Inflation trajectory has been lowered…

The RBI’s inflation expectations for the fiscal year 2017-18 have been sharply lowered in this monetary policy. For example, the inflation expectation for the first half of the fiscal has been lowered from 4.5% previously to a new range of 2.0-3.5%. Similarly, the inflation expectations for the second half of the fiscal have been lowered from 5% previously to a range of 3.5-4.5% in the latest monetary policy announcement. The chart below captures how the inflation expectations have been toned down by the RBI over the last 3 monetary policies…

As the chart above indicates, the inflation expectations for the four quarters of 2017-18 have been consistently coming down over the last 3 credit policies. The near term expectations have fallen much sharper compared to the farther period expectations. That is more because the RBI is still expecting that the impact of remonetization and higher demand-pull from OROP and 7CPC will exert upward pressure on CPI inflation.

The crux of the matter is that while the RBI has not changed its stance back to accommodative, the inflation expectations over the four quarters clearly point towards weakening inflation during the year. Unless the inflation data shows a sharp spike, which looks unlikely in the light of the IMD’s monsoon estimates, the RBI should be on track for cutting rates by 25-50 basis points during the current fiscal year. That will be a major positive for the banking and the housing sector. From the perspective of banks, the excess liquidity will ensure that these rate cuts will be seamlessly passed on to the end-customer. This will also provide a boost to the government goal of housing-for-all.

There has been a 50 bps cut in the SLR…

The statutory liquidity ratio (SLR) is the safety net that the banks maintain with the RBI to take care of any eventuality in liquidity. The SLR had been at 21.5% last year and as per the RBI internal policy was reduced by 25 bps each quarter to 20.5% by March 2017. In the June policy, the RBI has further cut the SLR by 50 basis points to 20%. What exactly will be the impact of this SLR cut on the banks?

SLR basically reduces the liquidity available with the bank and therefore restricts their lending capacity. Therefore, theoretically, a reduction in SLR should spur growth in lending. However, it may be slightly more complicated than that. Most banks are already holding on to SLR securities to the tune of 27-28%, which is about 7% above the current minimum statutory requirement. That is more because there is no credit off-take from industry and hence banks prefer the safety and stability of government bonds. However, if bond yields were to fall further and industrial credit demand picks up, then this 50 bps cut in SLR will actually begin to have its impact on credit growth of banks. While the immediate impact may be negligible, it is a very important signal sent out by the RBI that it wants banks to focus more on credit growth.

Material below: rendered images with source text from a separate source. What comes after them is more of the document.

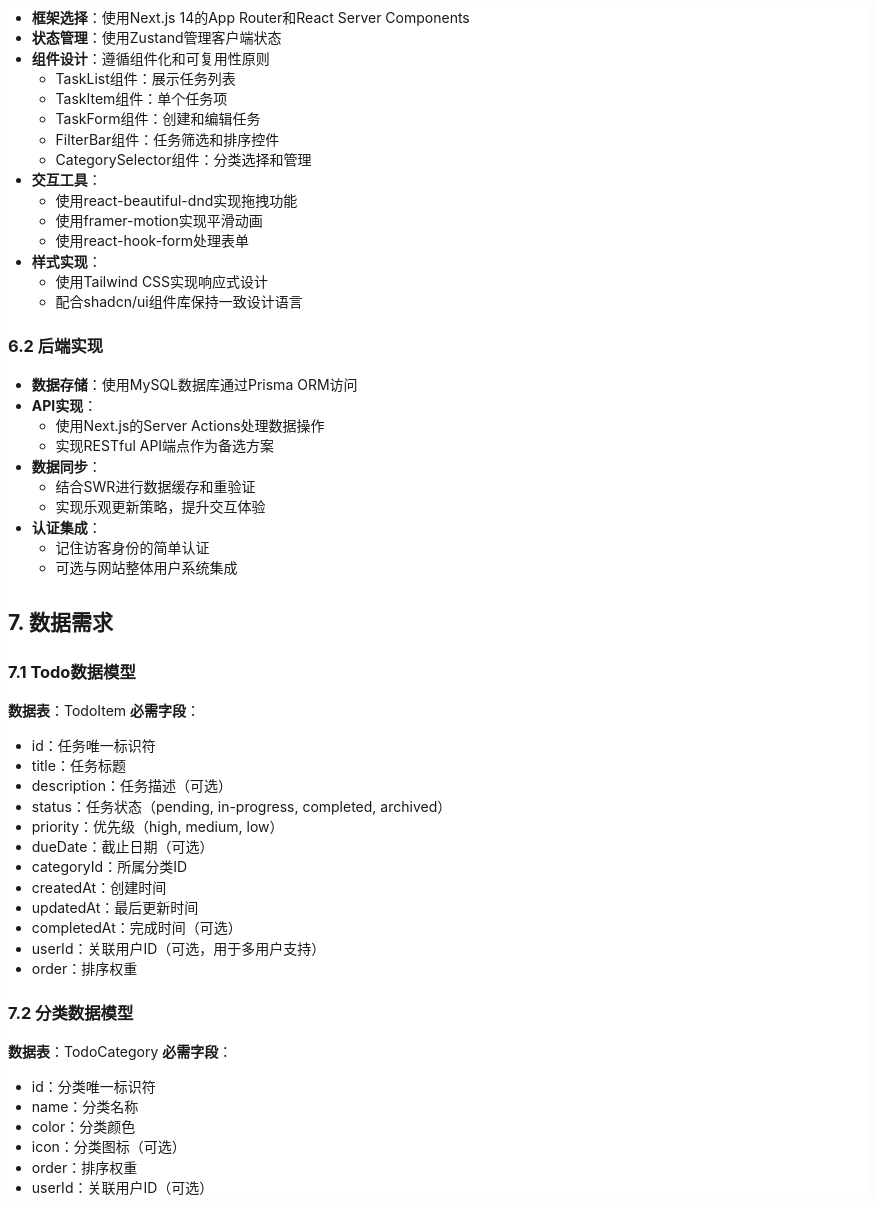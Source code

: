 - **框架选择**：使用Next.js 14的App Router和React Server Components
- **状态管理**：使用Zustand管理客户端状态
- **组件设计**：遵循组件化和可复用性原则
  - TaskList组件：展示任务列表
  - TaskItem组件：单个任务项
  - TaskForm组件：创建和编辑任务
  - FilterBar组件：任务筛选和排序控件
  - CategorySelector组件：分类选择和管理
- **交互工具**：
  - 使用react-beautiful-dnd实现拖拽功能
  - 使用framer-motion实现平滑动画
  - 使用react-hook-form处理表单
- **样式实现**：
  - 使用Tailwind CSS实现响应式设计
  - 配合shadcn/ui组件库保持一致设计语言

### 6.2 后端实现

- **数据存储**：使用MySQL数据库通过Prisma ORM访问
- **API实现**：
  - 使用Next.js的Server Actions处理数据操作
  - 实现RESTful API端点作为备选方案
- **数据同步**：
  - 结合SWR进行数据缓存和重验证
  - 实现乐观更新策略，提升交互体验
- **认证集成**：
  - 记住访客身份的简单认证
  - 可选与网站整体用户系统集成

## 7. 数据需求

### 7.1 Todo数据模型

**数据表**：TodoItem
**必需字段**：
- id：任务唯一标识符
- title：任务标题
- description：任务描述（可选）
- status：任务状态（pending, in-progress, completed, archived）
- priority：优先级（high, medium, low）
- dueDate：截止日期（可选）
- categoryId：所属分类ID
- createdAt：创建时间
- updatedAt：最后更新时间
- completedAt：完成时间（可选）
- userId：关联用户ID（可选，用于多用户支持）
- order：排序权重

### 7.2 分类数据模型

**数据表**：TodoCategory
**必需字段**：
- id：分类唯一标识符
- name：分类名称
- color：分类颜色
- icon：分类图标（可选）
- order：排序权重
- userId：关联用户ID（可选）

The policy has given a boost to the housing sector too…

With the government giving a big thrust to housing-for-all and for low cost housing, the RBI has also done its bit in the policy. To begin with, the RBI has reduced the amount of capital that banks need to set aside for housing loans given. This is being done by reducing the risk-weights for the purpose of capital adequacy. For loans in the category of Rs.30 lakh to Rs.75 lakh, the risk weight has been standardized at 35% from a range of 35-50% earlier. Similarly, for home loans above Rs.75 lakhs, the risk weight has been reduced from 75% to 50%. This move should encourage banks to be more aggressive in lending for housing.

Additionally, the standard asset provisioning rate for all categories of home loans has been reduced from 0.40% to 0.25%. This should reduce the cost of home finance and spur banks to lend more for housing. The Loan to Value (LTV) ratios has been slightly tweaked to make it more favourable for the borrower.

In a nutshell, the RBI monetary policy has taken some key steps which could be quite important from the growth and profitability of banks and housing companies. How all this gets translated into stock market returns remains to be seen!